§ Work task
This calls for a verbatim copy of all the data, with no images carried over.

§ Supplied records

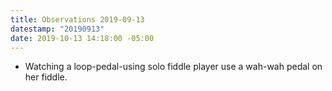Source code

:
```yaml
---
title: Observations 2019-09-13
datestamp: "20190913"
date: 2019-10-13 14:18:00 -05:00
---
```


- Watching a loop-pedal-using solo fiddle player use a wah-wah pedal on her fiddle.
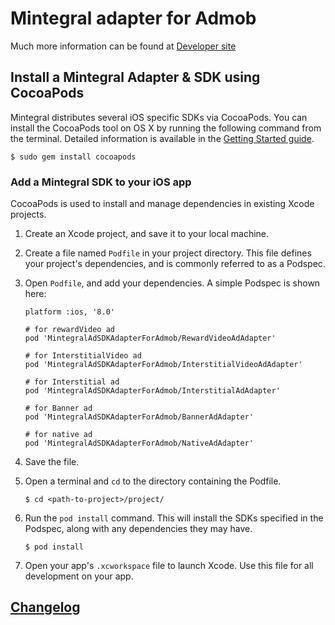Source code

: # Mintegral adapter for Admob

Much more information can be found at [Developer site]( http://cdn-adn.rayjump.com/cdn-adn/v2/markdown_v2/index.html?file=sdk-m_sdk_admob-ios&lang=en.)

## Install a Mintegral Adapter & SDK using CocoaPods


Mintegral distributes several iOS specific SDKs via CocoaPods.
You can install the CocoaPods tool on OS X by running the following command from
the terminal. Detailed information is available in the [Getting Started
guide](https://guides.cocoapods.org/using/getting-started.html#getting-started).

```
$ sudo gem install cocoapods
```

### Add a Mintegral SDK to your iOS app

CocoaPods is used to install and manage dependencies in existing Xcode projects.

1. Create an Xcode project, and save it to your local machine.
2. Create a file named `Podfile` in your project directory. This file defines
   your project's dependencies, and is commonly referred to as a Podspec.
3. Open `Podfile`, and add your dependencies. A simple Podspec is shown here:

    ```
    platform :ios, '8.0'
    
    # for rewardVideo ad
    pod 'MintegralAdSDKAdapterForAdmob/RewardVideoAdAdapter' 

    # for InterstitialVideo ad
    pod 'MintegralAdSDKAdapterForAdmob/InterstitialVideoAdAdapter' 

    # for Interstitial ad
    pod 'MintegralAdSDKAdapterForAdmob/InterstitialAdAdapter' 
    
    # for Banner ad
    pod 'MintegralAdSDKAdapterForAdmob/BannerAdAdapter' 
    
    # for native ad
    pod 'MintegralAdSDKAdapterForAdmob/NativeAdAdapter'
    
    ```

4. Save the file.
5. Open a terminal and `cd` to the directory containing the Podfile.

    ```
    $ cd <path-to-project>/project/
    ```

6. Run the `pod install` command. This will install the SDKs specified in the
   Podspec, along with any dependencies they may have.

    ```
    $ pod install
    ```

7. Open your app's `.xcworkspace` file to launch Xcode.
   Use this file for all development on your app.

## [Changelog](./CHANGELOG.md)


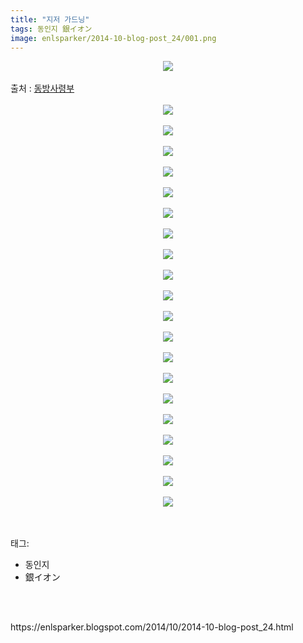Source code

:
 ```yaml
---
title: "지저 가드닝"
tags: 동인지 銀イオン
image: enlsparker/2014-10-blog-post_24/001.png
---
```

<div class="article">
<div class="post-body entry-content" id="post-body-3155396700870071912" itemprop="description articleBody">
<div class="separator" style="clear: both; text-align: center;">
<img src="{{ site.nasurl }}/enlsparker/2014-10-blog-post_24/001.png"/></div>
<br/>
<a name="more"></a>출처 : <a href="http://cafe.naver.com/touhouheadquarters">동방사령부</a><br/>
<br/>
<div class="separator" style="clear: both; text-align: center;">
<img src="{{ site.nasurl }}/enlsparker/2014-10-blog-post_24/002.png"/></div>
<br/>
<div class="separator" style="clear: both; text-align: center;">
<img src="{{ site.nasurl }}/enlsparker/2014-10-blog-post_24/003.png"/></div>
<br/>
<div class="separator" style="clear: both; text-align: center;">
<img src="{{ site.nasurl }}/enlsparker/2014-10-blog-post_24/004.png"/></div>
<br/>
<div class="separator" style="clear: both; text-align: center;">
<img src="{{ site.nasurl }}/enlsparker/2014-10-blog-post_24/005.png"/></div>
<br/>
<div class="separator" style="clear: both; text-align: center;">
<img src="{{ site.nasurl }}/enlsparker/2014-10-blog-post_24/006.png"/></div>
<br/>
<div class="separator" style="clear: both; text-align: center;">
<img src="{{ site.nasurl }}/enlsparker/2014-10-blog-post_24/007.png"/></div>
<br/>
<div class="separator" style="clear: both; text-align: center;">
<img src="{{ site.nasurl }}/enlsparker/2014-10-blog-post_24/008.png"/></div>
<br/>
<div class="separator" style="clear: both; text-align: center;">
<img src="{{ site.nasurl }}/enlsparker/2014-10-blog-post_24/009.png"/></div>
<br/>
<div class="separator" style="clear: both; text-align: center;">
<img src="{{ site.nasurl }}/enlsparker/2014-10-blog-post_24/010.png"/></div>
<br/>
<div class="separator" style="clear: both; text-align: center;">
<img src="{{ site.nasurl }}/enlsparker/2014-10-blog-post_24/011.png"/></div>
<br/>
<div class="separator" style="clear: both; text-align: center;">
<img src="{{ site.nasurl }}/enlsparker/2014-10-blog-post_24/012.png"/></div>
<br/>
<div class="separator" style="clear: both; text-align: center;">
<img src="{{ site.nasurl }}/enlsparker/2014-10-blog-post_24/013.png"/></div>
<br/>
<div class="separator" style="clear: both; text-align: center;">
<img src="{{ site.nasurl }}/enlsparker/2014-10-blog-post_24/014.png"/></div>
<br/>
<div class="separator" style="clear: both; text-align: center;">
<img src="{{ site.nasurl }}/enlsparker/2014-10-blog-post_24/015.png"/></div>
<br/>
<div class="separator" style="clear: both; text-align: center;">
<img src="{{ site.nasurl }}/enlsparker/2014-10-blog-post_24/016.png"/></div>
<br/>
<div class="separator" style="clear: both; text-align: center;">
<img src="{{ site.nasurl }}/enlsparker/2014-10-blog-post_24/017.png"/></div>
<br/>
<div class="separator" style="clear: both; text-align: center;">
<img src="{{ site.nasurl }}/enlsparker/2014-10-blog-post_24/018.png"/></div>
<br/>
<div class="separator" style="clear: both; text-align: center;">
<img src="{{ site.nasurl }}/enlsparker/2014-10-blog-post_24/019.png"/></div>
<br/>
<div class="separator" style="clear: both; text-align: center;">
<img src="{{ site.nasurl }}/enlsparker/2014-10-blog-post_24/020.png"/></div>
<br/>
<div class="separator" style="clear: both; text-align: center;">
<img src="{{ site.nasurl }}/enlsparker/2014-10-blog-post_24/021.png"/></div>
<br/>
<div style="clear: both;"></div>
</div></div><br/>
<div class="tagTrail">
<p>태그: </p>
<ul>
<li>동인지</li>
<li>銀イオン</li>
</ul>
</div><br/>

<br/>
<p id="refer">https://enlsparker.blogspot.com/2014/10/2014-10-blog-post_24.html</p>
<br/>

§ Answer space
Source code

:
```yaml
---
title: Observations 2019-09-13
datestamp: "20190913"
date: 2019-10-13 14:18:00 -05:00
---
```


- Watching a loop-pedal-using solo fiddle player use a wah-wah pedal on her fiddle.
Source code

: # Mintegral adapter for Admob

Much more information can be found at [Developer site]( http://cdn-adn.rayjump.com/cdn-adn/v2/markdown_v2/index.html?file=sdk-m_sdk_admob-ios&lang=en.)

## Install a Mintegral Adapter & SDK using CocoaPods


Mintegral distributes several iOS specific SDKs via CocoaPods.
You can install the CocoaPods tool on OS X by running the following command from
the terminal. Detailed information is available in the [Getting Started
guide](https://guides.cocoapods.org/using/getting-started.html#getting-started).

```
$ sudo gem install cocoapods
```

### Add a Mintegral SDK to your iOS app

CocoaPods is used to install and manage dependencies in existing Xcode projects.

1. Create an Xcode project, and save it to your local machine.
2. Create a file named `Podfile` in your project directory. This file defines
   your project's dependencies, and is commonly referred to as a Podspec.
3. Open `Podfile`, and add your dependencies. A simple Podspec is shown here:

    ```
    platform :ios, '8.0'
    
    # for rewardVideo ad
    pod 'MintegralAdSDKAdapterForAdmob/RewardVideoAdAdapter' 

    # for InterstitialVideo ad
    pod 'MintegralAdSDKAdapterForAdmob/InterstitialVideoAdAdapter' 

    # for Interstitial ad
    pod 'MintegralAdSDKAdapterForAdmob/InterstitialAdAdapter' 
    
    # for Banner ad
    pod 'MintegralAdSDKAdapterForAdmob/BannerAdAdapter' 
    
    # for native ad
    pod 'MintegralAdSDKAdapterForAdmob/NativeAdAdapter'
    
    ```

4. Save the file.
5. Open a terminal and `cd` to the directory containing the Podfile.

    ```
    $ cd <path-to-project>/project/
    ```

6. Run the `pod install` command. This will install the SDKs specified in the
   Podspec, along with any dependencies they may have.

    ```
    $ pod install
    ```

7. Open your app's `.xcworkspace` file to launch Xcode.
   Use this file for all development on your app.

## [Changelog](./CHANGELOG.md)


Source code

:
 ```yaml
---
title: "지저 가드닝"
tags: 동인지 銀イオン
image: enlsparker/2014-10-blog-post_24/001.png
---
```

<div class="article">
<div class="post-body entry-content" id="post-body-3155396700870071912" itemprop="description articleBody">
<div class="separator" style="clear: both; text-align: center;">
<img src="{{ site.nasurl }}/enlsparker/2014-10-blog-post_24/001.png"/></div>
<br/>
<a name="more"></a>출처 : <a href="http://cafe.naver.com/touhouheadquarters">동방사령부</a><br/>
<br/>
<div class="separator" style="clear: both; text-align: center;">
<img src="{{ site.nasurl }}/enlsparker/2014-10-blog-post_24/002.png"/></div>
<br/>
<div class="separator" style="clear: both; text-align: center;">
<img src="{{ site.nasurl }}/enlsparker/2014-10-blog-post_24/003.png"/></div>
<br/>
<div class="separator" style="clear: both; text-align: center;">
<img src="{{ site.nasurl }}/enlsparker/2014-10-blog-post_24/004.png"/></div>
<br/>
<div class="separator" style="clear: both; text-align: center;">
<img src="{{ site.nasurl }}/enlsparker/2014-10-blog-post_24/005.png"/></div>
<br/>
<div class="separator" style="clear: both; text-align: center;">
<img src="{{ site.nasurl }}/enlsparker/2014-10-blog-post_24/006.png"/></div>
<br/>
<div class="separator" style="clear: both; text-align: center;">
<img src="{{ site.nasurl }}/enlsparker/2014-10-blog-post_24/007.png"/></div>
<br/>
<div class="separator" style="clear: both; text-align: center;">
<img src="{{ site.nasurl }}/enlsparker/2014-10-blog-post_24/008.png"/></div>
<br/>
<div class="separator" style="clear: both; text-align: center;">
<img src="{{ site.nasurl }}/enlsparker/2014-10-blog-post_24/009.png"/></div>
<br/>
<div class="separator" style="clear: both; text-align: center;">
<img src="{{ site.nasurl }}/enlsparker/2014-10-blog-post_24/010.png"/></div>
<br/>
<div class="separator" style="clear: both; text-align: center;">
<img src="{{ site.nasurl }}/enlsparker/2014-10-blog-post_24/011.png"/></div>
<br/>
<div class="separator" style="clear: both; text-align: center;">
<img src="{{ site.nasurl }}/enlsparker/2014-10-blog-post_24/012.png"/></div>
<br/>
<div class="separator" style="clear: both; text-align: center;">
<img src="{{ site.nasurl }}/enlsparker/2014-10-blog-post_24/013.png"/></div>
<br/>
<div class="separator" style="clear: both; text-align: center;">
<img src="{{ site.nasurl }}/enlsparker/2014-10-blog-post_24/014.png"/></div>
<br/>
<div class="separator" style="clear: both; text-align: center;">
<img src="{{ site.nasurl }}/enlsparker/2014-10-blog-post_24/015.png"/></div>
<br/>
<div class="separator" style="clear: both; text-align: center;">
<img src="{{ site.nasurl }}/enlsparker/2014-10-blog-post_24/016.png"/></div>
<br/>
<div class="separator" style="clear: both; text-align: center;">
<img src="{{ site.nasurl }}/enlsparker/2014-10-blog-post_24/017.png"/></div>
<br/>
<div class="separator" style="clear: both; text-align: center;">
<img src="{{ site.nasurl }}/enlsparker/2014-10-blog-post_24/018.png"/></div>
<br/>
<div class="separator" style="clear: both; text-align: center;">
<img src="{{ site.nasurl }}/enlsparker/2014-10-blog-post_24/019.png"/></div>
<br/>
<div class="separator" style="clear: both; text-align: center;">
<img src="{{ site.nasurl }}/enlsparker/2014-10-blog-post_24/020.png"/></div>
<br/>
<div class="separator" style="clear: both; text-align: center;">
<img src="{{ site.nasurl }}/enlsparker/2014-10-blog-post_24/021.png"/></div>
<br/>
<div style="clear: both;"></div>
</div></div><br/>
<div class="tagTrail">
<p>태그: </p>
<ul>
<li>동인지</li>
<li>銀イオン</li>
</ul>
</div><br/>

<br/>
<p id="refer">https://enlsparker.blogspot.com/2014/10/2014-10-blog-post_24.html</p>
<br/>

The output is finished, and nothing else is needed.